## Data
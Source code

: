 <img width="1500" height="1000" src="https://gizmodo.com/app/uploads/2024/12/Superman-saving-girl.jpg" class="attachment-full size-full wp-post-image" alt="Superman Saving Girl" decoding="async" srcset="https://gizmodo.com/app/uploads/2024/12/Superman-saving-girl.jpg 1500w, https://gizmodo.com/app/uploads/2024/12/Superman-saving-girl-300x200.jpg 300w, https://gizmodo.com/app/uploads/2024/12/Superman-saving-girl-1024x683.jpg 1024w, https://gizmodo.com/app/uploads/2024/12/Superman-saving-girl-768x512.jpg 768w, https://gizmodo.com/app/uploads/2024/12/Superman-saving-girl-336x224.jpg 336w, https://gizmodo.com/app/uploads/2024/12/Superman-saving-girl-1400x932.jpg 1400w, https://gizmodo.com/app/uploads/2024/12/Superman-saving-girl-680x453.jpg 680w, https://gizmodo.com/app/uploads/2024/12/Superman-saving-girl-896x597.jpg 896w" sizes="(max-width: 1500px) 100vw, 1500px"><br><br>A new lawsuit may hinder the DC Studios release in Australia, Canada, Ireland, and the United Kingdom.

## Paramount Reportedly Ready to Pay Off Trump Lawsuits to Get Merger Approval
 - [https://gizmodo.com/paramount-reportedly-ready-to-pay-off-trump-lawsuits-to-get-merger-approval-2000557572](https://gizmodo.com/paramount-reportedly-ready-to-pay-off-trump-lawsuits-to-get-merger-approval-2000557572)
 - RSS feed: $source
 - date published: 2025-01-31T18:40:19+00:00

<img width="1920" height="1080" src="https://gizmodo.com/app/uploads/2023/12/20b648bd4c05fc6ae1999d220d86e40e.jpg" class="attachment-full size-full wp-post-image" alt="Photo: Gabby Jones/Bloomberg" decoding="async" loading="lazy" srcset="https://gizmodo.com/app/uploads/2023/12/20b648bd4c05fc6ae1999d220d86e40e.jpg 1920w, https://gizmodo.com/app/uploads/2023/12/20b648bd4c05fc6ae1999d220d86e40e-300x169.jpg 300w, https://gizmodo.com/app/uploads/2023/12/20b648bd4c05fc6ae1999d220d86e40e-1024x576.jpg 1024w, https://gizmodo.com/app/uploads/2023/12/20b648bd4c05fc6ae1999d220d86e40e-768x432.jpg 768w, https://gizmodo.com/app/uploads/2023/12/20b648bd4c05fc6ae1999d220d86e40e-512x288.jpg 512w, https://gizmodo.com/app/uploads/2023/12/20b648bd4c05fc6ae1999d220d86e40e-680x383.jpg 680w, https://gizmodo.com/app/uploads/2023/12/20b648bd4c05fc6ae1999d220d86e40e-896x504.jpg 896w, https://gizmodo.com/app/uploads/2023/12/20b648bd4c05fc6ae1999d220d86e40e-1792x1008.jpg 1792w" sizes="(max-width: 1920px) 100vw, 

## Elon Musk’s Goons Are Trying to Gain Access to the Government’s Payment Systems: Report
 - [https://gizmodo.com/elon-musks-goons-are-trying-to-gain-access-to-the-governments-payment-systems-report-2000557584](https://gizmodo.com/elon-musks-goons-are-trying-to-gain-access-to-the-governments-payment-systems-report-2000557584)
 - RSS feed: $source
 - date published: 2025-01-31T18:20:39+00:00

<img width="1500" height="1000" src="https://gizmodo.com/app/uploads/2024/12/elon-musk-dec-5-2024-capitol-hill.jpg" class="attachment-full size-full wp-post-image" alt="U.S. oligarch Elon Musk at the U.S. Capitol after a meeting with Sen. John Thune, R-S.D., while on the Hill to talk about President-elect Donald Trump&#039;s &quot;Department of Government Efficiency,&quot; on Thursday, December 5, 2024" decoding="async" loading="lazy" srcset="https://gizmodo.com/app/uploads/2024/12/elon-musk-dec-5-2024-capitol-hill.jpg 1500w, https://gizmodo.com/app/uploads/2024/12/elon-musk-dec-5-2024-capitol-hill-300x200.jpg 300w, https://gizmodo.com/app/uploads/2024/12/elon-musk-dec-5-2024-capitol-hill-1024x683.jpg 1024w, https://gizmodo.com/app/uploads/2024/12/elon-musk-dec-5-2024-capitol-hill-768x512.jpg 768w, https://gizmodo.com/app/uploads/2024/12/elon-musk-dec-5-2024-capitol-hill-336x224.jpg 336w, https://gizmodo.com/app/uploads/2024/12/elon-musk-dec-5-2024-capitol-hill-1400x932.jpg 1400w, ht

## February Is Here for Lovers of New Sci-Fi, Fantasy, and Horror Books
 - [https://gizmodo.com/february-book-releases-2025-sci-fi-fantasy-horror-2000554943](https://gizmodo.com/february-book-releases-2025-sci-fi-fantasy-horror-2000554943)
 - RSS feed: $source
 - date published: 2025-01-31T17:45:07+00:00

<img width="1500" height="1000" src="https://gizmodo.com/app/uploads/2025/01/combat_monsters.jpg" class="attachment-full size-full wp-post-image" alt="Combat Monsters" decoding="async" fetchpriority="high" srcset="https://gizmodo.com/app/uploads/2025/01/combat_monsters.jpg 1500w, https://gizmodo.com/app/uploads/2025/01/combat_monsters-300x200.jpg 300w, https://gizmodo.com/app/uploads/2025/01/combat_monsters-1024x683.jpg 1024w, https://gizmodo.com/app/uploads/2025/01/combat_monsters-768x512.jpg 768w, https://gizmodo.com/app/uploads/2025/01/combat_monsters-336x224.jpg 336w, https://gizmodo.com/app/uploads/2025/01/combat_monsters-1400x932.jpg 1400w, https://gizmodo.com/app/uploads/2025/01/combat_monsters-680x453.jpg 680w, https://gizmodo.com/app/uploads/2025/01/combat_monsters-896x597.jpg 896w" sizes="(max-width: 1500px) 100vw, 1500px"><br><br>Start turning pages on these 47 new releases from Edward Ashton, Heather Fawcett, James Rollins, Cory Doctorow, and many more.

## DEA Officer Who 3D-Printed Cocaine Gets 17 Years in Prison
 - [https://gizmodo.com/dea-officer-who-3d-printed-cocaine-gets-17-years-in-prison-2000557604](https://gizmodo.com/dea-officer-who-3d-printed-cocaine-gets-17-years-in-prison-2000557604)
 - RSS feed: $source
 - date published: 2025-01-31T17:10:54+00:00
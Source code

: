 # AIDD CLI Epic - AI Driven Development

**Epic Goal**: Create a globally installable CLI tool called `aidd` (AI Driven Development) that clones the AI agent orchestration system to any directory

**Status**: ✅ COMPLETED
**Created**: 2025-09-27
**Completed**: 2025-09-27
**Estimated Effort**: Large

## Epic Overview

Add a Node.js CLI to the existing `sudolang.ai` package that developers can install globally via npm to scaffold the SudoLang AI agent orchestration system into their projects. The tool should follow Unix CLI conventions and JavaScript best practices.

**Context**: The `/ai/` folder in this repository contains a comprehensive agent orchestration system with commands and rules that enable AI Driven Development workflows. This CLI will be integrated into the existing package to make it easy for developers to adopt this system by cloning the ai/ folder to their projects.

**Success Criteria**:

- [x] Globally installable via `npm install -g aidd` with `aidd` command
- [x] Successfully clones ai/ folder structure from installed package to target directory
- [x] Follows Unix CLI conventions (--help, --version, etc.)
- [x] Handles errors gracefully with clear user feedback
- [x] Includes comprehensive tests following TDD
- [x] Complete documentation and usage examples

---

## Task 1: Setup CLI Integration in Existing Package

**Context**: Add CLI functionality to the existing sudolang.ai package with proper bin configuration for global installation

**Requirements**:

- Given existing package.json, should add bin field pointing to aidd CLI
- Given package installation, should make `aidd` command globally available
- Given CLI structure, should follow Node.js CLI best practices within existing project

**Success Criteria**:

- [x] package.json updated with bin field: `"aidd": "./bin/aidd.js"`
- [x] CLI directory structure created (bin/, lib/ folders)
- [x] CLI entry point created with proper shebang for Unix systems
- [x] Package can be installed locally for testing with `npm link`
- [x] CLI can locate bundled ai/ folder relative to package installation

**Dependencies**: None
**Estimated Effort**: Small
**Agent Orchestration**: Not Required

## What the exercise asks
If a line in the material contains "published", show it.

## Answer space
 - date published: 2025-01-31T18:40:19+00:00
 - date published: 2025-01-31T18:20:39+00:00
 - date published: 2025-01-31T17:45:07+00:00
 - date published: 2025-01-31T17:10:54+00:00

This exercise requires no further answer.